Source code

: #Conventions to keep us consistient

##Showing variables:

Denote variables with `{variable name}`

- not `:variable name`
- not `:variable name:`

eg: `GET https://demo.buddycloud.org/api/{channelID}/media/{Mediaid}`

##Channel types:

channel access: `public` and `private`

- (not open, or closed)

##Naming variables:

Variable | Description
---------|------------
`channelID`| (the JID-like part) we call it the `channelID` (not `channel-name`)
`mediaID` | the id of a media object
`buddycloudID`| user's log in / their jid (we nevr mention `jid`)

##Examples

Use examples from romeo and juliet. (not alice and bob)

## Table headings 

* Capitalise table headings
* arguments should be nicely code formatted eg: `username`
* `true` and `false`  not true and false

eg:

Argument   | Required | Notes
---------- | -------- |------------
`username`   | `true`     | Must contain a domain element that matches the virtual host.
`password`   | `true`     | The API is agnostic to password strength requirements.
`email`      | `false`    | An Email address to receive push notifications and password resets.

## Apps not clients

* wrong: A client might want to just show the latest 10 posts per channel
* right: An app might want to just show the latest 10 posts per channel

→ **WHAT YOU HAVE TO DO**:
Where a line of the data holds the word "false", copy that line.

→ **ANSWER SECTION**:
* `true` and `false`  not true and false
`email`      | `false`    | An Email address to receive push notifications and password resets.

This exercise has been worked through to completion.